Issues involved: Appeal concerning Assessment Year (AY) 2015-16, sustainability of addition made by the Assessing Officer (AO) regarding undisclosed profit/loss from trading in pulses and menthe on MCX/NCDEX.

Summary:
The appellant sought to challenge the order passed by the Income Tax Appellate Tribunal regarding the addition made by the AO concerning undisclosed profit/loss from trading in pulses and menthe. The AO concluded that the profit/loss was booked in connivance with an entity named Raj Laxmi Commodities Private Limited and that Raj Laxmi had given a User ID to an employee of another company. The AO invoked Section 69A of the Income Tax Act, 1961, to make the addition in the hands of the respondent and the Sharp Group of Companies Ltd.
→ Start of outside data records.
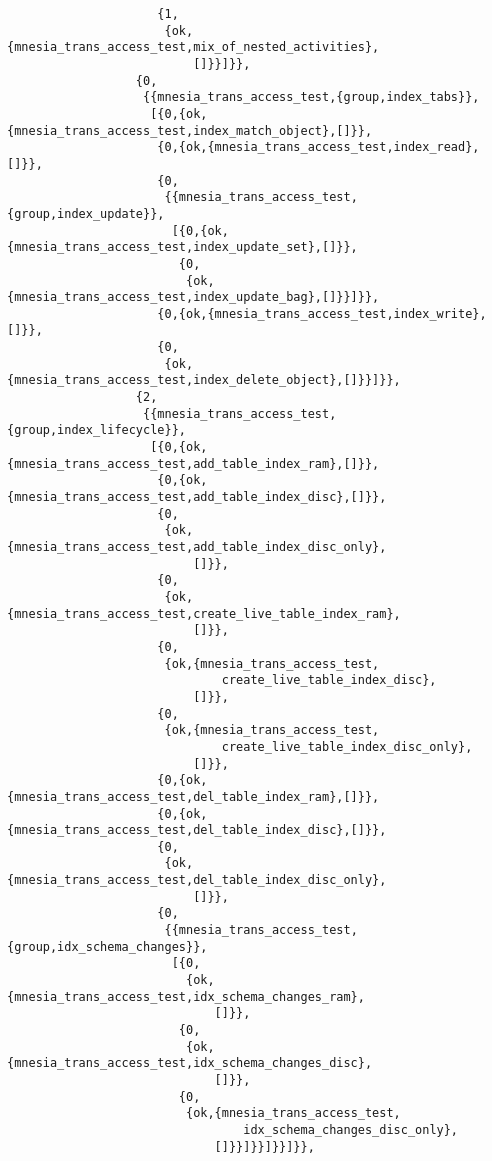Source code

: \begin{verbatim}
                     {1,
                      {ok,{mnesia_trans_access_test,mix_of_nested_activities},
                          []}}]}},
                  {0,
                   {{mnesia_trans_access_test,{group,index_tabs}},
                    [{0,{ok,{mnesia_trans_access_test,index_match_object},[]}},
                     {0,{ok,{mnesia_trans_access_test,index_read},[]}},
                     {0,
                      {{mnesia_trans_access_test,{group,index_update}},
                       [{0,{ok,{mnesia_trans_access_test,index_update_set},[]}},
                        {0,
                         {ok,{mnesia_trans_access_test,index_update_bag},[]}}]}},
                     {0,{ok,{mnesia_trans_access_test,index_write},[]}},
                     {0,
                      {ok,{mnesia_trans_access_test,index_delete_object},[]}}]}},
                  {2,
                   {{mnesia_trans_access_test,{group,index_lifecycle}},
                    [{0,{ok,{mnesia_trans_access_test,add_table_index_ram},[]}},
                     {0,{ok,{mnesia_trans_access_test,add_table_index_disc},[]}},
                     {0,
                      {ok,{mnesia_trans_access_test,add_table_index_disc_only},
                          []}},
                     {0,
                      {ok,{mnesia_trans_access_test,create_live_table_index_ram},
                          []}},
                     {0,
                      {ok,{mnesia_trans_access_test,
                              create_live_table_index_disc},
                          []}},
                     {0,
                      {ok,{mnesia_trans_access_test,
                              create_live_table_index_disc_only},
                          []}},
                     {0,{ok,{mnesia_trans_access_test,del_table_index_ram},[]}},
                     {0,{ok,{mnesia_trans_access_test,del_table_index_disc},[]}},
                     {0,
                      {ok,{mnesia_trans_access_test,del_table_index_disc_only},
                          []}},
                     {0,
                      {{mnesia_trans_access_test,{group,idx_schema_changes}},
                       [{0,
                         {ok,{mnesia_trans_access_test,idx_schema_changes_ram},
                             []}},
                        {0,
                         {ok,{mnesia_trans_access_test,idx_schema_changes_disc},
                             []}},
                        {0,
                         {ok,{mnesia_trans_access_test,
                                 idx_schema_changes_disc_only},
                             []}}]}}]}}]}},

\end{verbatim}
The Tribunal concluded that since nothing incriminating was found during a search and survey, the provision was not applicable. The appellant argued that material recovered showed the respondent was the owner of the money, but the order was based on a statement from a director of Raj Laxmi. As no incriminating material was found during the search, the addition made by the AO was not sustainable. The Tribunal's order was upheld based on this aspect, and the appeal was closed accordingly.

Judge's Conclusion:
The conclusion arrived at by the Tribunal was deemed correct, and no other substantial question of law required adjudication. The application for condonation of delay in re-filing was rendered infructuous and closed. Parties were instructed to act based on the digitally signed copy of the order.